Exercise: Output each line of the data word for word, from the first through the line that holds "Die Leistung, die", and leave off whatever follows.

Information supplied:
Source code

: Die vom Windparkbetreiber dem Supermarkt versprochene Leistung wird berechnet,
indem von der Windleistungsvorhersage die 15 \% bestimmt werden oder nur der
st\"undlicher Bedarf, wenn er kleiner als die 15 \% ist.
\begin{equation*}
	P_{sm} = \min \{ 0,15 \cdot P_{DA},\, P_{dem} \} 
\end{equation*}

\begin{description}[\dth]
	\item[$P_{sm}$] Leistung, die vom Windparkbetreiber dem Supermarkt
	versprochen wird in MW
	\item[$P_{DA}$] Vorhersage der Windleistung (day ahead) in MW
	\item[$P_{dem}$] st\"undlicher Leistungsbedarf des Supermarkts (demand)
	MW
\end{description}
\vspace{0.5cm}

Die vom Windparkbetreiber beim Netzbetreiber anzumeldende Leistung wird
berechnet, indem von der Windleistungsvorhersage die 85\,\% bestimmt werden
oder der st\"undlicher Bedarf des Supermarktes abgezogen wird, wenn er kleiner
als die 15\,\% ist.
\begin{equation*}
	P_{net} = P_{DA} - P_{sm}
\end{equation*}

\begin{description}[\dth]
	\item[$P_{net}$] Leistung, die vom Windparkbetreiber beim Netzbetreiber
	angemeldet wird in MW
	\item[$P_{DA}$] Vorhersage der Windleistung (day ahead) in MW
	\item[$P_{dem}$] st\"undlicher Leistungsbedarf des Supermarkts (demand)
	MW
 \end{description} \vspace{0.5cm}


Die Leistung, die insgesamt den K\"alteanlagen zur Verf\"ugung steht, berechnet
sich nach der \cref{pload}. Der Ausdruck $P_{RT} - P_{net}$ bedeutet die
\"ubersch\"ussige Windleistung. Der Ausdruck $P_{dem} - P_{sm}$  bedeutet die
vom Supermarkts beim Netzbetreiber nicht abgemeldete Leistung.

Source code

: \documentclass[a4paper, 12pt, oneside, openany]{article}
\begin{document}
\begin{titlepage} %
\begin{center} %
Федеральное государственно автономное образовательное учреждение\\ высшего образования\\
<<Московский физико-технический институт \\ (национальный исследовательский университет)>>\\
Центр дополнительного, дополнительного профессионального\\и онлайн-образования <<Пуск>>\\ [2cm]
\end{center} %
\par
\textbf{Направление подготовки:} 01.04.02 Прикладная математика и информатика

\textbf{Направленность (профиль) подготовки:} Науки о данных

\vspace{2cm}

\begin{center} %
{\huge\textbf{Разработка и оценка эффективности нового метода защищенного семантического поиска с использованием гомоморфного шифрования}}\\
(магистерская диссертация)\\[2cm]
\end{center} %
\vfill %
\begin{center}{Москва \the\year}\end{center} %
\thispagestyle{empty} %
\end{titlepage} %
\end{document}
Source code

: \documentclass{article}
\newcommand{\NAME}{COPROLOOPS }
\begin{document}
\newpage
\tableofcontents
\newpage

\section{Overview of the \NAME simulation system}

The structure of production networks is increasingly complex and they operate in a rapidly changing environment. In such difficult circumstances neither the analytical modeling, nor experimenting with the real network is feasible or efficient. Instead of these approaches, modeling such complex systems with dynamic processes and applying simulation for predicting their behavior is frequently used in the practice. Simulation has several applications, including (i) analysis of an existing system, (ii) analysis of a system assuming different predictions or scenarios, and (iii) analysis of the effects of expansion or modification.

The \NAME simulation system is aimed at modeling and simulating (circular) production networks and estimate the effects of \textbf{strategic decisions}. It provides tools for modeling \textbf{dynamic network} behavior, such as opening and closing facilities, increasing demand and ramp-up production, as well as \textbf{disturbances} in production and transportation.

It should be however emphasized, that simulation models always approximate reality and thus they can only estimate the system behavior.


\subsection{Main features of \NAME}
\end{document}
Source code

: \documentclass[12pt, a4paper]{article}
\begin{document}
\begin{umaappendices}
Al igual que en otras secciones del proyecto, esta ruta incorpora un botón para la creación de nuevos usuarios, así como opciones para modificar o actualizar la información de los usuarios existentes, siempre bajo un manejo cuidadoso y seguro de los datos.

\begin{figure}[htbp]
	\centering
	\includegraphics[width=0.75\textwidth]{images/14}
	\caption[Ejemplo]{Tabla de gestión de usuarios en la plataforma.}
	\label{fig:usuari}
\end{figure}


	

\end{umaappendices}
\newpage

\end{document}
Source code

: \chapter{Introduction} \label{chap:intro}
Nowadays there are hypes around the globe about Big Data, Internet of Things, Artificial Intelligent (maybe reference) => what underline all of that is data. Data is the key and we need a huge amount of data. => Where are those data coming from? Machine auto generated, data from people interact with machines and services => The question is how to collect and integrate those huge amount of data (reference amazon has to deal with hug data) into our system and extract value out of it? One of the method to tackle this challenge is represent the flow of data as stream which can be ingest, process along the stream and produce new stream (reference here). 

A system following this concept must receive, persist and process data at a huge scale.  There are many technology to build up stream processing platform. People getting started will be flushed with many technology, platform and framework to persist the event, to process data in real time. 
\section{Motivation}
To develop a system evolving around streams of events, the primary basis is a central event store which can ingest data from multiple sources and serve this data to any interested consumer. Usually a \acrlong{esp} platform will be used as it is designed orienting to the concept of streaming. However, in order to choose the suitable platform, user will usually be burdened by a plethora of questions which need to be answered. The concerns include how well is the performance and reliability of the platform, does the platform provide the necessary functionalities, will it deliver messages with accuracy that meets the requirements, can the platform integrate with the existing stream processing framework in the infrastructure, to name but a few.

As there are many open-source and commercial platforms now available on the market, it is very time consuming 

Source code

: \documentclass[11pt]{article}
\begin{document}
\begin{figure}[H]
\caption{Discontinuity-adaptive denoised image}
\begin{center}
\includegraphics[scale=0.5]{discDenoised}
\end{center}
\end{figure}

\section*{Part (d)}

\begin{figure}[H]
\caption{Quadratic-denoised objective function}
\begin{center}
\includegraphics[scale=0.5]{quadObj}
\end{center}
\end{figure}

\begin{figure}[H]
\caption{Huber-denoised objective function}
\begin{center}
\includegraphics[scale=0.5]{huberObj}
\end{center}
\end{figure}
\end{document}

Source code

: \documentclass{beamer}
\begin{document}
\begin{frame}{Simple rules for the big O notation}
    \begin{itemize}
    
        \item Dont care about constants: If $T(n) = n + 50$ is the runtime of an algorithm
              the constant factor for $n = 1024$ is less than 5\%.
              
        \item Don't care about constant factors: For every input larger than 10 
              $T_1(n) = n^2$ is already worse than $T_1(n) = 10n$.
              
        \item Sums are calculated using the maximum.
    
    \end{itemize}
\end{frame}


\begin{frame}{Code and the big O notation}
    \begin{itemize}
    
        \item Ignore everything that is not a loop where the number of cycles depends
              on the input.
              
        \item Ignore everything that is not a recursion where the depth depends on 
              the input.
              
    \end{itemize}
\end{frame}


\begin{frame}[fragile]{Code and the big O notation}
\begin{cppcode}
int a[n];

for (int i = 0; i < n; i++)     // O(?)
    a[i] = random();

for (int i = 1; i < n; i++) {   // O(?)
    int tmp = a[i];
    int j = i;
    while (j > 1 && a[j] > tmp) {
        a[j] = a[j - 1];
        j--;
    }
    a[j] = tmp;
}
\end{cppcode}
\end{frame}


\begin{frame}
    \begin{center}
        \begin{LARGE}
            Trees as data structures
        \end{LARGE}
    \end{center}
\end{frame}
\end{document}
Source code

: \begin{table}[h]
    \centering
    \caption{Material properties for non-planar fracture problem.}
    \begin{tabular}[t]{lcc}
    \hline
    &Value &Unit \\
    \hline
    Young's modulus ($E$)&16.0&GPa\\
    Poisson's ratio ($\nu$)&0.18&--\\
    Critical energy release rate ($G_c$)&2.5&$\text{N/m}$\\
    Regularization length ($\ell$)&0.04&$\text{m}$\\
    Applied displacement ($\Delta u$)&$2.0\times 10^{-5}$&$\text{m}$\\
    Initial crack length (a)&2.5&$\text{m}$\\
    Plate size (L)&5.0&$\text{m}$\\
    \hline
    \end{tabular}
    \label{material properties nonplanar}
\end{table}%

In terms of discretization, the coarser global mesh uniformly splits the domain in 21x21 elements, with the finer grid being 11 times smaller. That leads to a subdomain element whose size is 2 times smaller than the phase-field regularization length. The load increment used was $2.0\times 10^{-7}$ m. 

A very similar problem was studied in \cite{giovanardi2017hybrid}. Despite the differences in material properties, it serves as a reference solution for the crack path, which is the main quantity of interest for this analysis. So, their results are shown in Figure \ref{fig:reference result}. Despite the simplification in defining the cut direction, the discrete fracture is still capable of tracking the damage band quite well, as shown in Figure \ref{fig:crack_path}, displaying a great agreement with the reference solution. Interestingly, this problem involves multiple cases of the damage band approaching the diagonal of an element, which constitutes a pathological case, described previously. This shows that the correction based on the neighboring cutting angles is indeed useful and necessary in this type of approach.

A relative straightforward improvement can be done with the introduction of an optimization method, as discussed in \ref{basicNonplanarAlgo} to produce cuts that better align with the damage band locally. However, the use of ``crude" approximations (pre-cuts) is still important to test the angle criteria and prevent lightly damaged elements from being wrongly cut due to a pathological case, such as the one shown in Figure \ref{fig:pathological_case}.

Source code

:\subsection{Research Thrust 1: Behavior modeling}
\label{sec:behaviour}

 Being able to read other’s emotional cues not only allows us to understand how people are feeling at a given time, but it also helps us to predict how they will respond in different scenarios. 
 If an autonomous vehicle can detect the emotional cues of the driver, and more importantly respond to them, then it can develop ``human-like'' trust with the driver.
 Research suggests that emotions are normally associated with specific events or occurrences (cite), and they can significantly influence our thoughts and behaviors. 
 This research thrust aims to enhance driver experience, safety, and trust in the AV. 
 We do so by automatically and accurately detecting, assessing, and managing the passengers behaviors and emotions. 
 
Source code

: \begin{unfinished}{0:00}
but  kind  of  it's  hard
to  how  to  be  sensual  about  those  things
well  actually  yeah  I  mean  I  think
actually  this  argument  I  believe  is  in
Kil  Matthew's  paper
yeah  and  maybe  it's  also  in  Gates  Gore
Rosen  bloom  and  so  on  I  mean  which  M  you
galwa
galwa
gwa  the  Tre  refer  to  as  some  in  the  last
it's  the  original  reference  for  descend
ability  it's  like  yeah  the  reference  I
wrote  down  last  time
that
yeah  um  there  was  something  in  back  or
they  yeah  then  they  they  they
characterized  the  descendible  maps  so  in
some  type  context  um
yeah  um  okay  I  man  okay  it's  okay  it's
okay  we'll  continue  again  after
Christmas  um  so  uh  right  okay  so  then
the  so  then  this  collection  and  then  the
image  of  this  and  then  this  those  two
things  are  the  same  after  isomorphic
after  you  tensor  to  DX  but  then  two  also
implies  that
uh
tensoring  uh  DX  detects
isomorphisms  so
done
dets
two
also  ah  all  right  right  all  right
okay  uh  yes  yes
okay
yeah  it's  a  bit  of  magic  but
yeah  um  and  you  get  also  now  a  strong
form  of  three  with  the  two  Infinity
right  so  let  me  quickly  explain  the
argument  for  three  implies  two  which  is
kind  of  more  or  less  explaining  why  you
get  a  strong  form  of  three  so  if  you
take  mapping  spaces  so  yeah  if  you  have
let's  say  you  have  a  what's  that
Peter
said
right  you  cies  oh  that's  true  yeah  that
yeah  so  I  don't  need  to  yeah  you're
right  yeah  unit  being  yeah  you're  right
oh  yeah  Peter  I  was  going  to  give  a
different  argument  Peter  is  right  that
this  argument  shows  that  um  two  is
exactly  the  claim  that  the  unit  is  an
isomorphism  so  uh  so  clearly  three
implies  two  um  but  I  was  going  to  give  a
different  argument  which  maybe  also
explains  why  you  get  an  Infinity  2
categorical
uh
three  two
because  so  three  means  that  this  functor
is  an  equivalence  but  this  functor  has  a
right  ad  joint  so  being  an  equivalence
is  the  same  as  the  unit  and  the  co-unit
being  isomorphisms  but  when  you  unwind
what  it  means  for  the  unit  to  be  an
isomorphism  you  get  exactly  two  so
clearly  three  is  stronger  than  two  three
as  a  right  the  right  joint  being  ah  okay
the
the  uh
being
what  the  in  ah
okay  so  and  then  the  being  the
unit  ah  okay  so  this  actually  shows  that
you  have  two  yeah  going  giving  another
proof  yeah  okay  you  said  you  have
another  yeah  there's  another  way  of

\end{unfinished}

Answer below:
Source code

: Die vom Windparkbetreiber dem Supermarkt versprochene Leistung wird berechnet,
indem von der Windleistungsvorhersage die 15 \% bestimmt werden oder nur der
st\"undlicher Bedarf, wenn er kleiner als die 15 \% ist.
\begin{equation*}
	P_{sm} = \min \{ 0,15 \cdot P_{DA},\, P_{dem} \} 
\end{equation*}

\begin{description}[\dth]
	\item[$P_{sm}$] Leistung, die vom Windparkbetreiber dem Supermarkt
	versprochen wird in MW
	\item[$P_{DA}$] Vorhersage der Windleistung (day ahead) in MW
	\item[$P_{dem}$] st\"undlicher Leistungsbedarf des Supermarkts (demand)
	MW
\end{description}
\vspace{0.5cm}

Die vom Windparkbetreiber beim Netzbetreiber anzumeldende Leistung wird
berechnet, indem von der Windleistungsvorhersage die 85\,\% bestimmt werden
oder der st\"undlicher Bedarf des Supermarktes abgezogen wird, wenn er kleiner
als die 15\,\% ist.
\begin{equation*}
	P_{net} = P_{DA} - P_{sm}
\end{equation*}

\begin{description}[\dth]
	\item[$P_{net}$] Leistung, die vom Windparkbetreiber beim Netzbetreiber
	angemeldet wird in MW
	\item[$P_{DA}$] Vorhersage der Windleistung (day ahead) in MW
	\item[$P_{dem}$] st\"undlicher Leistungsbedarf des Supermarkts (demand)
	MW
 \end{description} \vspace{0.5cm}


Die Leistung, die insgesamt den K\"alteanlagen zur Verf\"ugung steht, berechnet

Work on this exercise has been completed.